▶ **ASSIGNMENT**: Restate the entries below in full, exactly as they read, but without pictures.

▶ **THE DATA**:
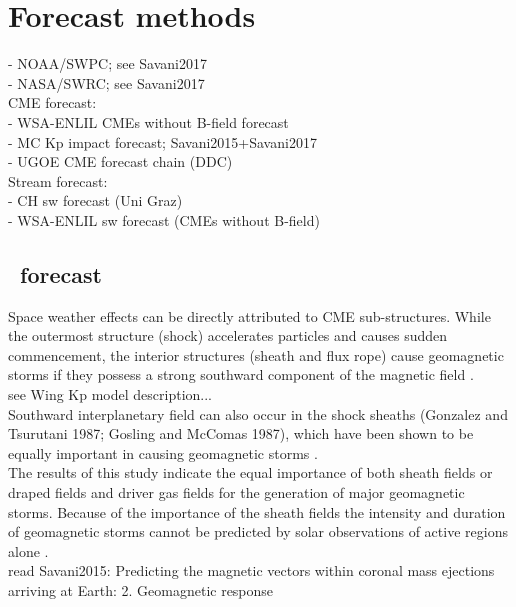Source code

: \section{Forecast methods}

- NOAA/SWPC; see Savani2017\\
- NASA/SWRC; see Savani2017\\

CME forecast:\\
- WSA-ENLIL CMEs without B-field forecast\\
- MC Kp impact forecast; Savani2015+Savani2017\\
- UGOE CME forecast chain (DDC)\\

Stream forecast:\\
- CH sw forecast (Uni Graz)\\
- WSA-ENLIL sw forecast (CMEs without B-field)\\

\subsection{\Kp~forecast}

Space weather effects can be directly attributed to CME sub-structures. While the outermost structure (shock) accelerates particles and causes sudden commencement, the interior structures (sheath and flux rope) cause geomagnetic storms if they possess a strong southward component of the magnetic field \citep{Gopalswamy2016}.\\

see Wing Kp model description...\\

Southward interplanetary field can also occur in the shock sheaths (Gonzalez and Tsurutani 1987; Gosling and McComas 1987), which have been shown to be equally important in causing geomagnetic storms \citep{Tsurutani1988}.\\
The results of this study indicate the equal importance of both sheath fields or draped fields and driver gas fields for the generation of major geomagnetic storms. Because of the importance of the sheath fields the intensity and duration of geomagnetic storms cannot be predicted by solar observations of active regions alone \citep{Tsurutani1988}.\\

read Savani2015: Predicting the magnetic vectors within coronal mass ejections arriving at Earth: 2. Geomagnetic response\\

▶ **ANSWER SPACE**:
Source code

: \section{Forecast methods}

- NOAA/SWPC; see Savani2017\\
- NASA/SWRC; see Savani2017\\

CME forecast:\\
- WSA-ENLIL CMEs without B-field forecast\\
- MC Kp impact forecast; Savani2015+Savani2017\\
- UGOE CME forecast chain (DDC)\\

Stream forecast:\\
- CH sw forecast (Uni Graz)\\
- WSA-ENLIL sw forecast (CMEs without B-field)\\

\subsection{\Kp~forecast}

Space weather effects can be directly attributed to CME sub-structures. While the outermost structure (shock) accelerates particles and causes sudden commencement, the interior structures (sheath and flux rope) cause geomagnetic storms if they possess a strong southward component of the magnetic field \citep{Gopalswamy2016}.\\

see Wing Kp model description...\\

Southward interplanetary field can also occur in the shock sheaths (Gonzalez and Tsurutani 1987; Gosling and McComas 1987), which have been shown to be equally important in causing geomagnetic storms \citep{Tsurutani1988}.\\
The results of this study indicate the equal importance of both sheath fields or draped fields and driver gas fields for the generation of major geomagnetic storms. Because of the importance of the sheath fields the intensity and duration of geomagnetic storms cannot be predicted by solar observations of active regions alone \citep{Tsurutani1988}.\\

read Savani2015: Predicting the magnetic vectors within coronal mass ejections arriving at Earth: 2. Geomagnetic response\\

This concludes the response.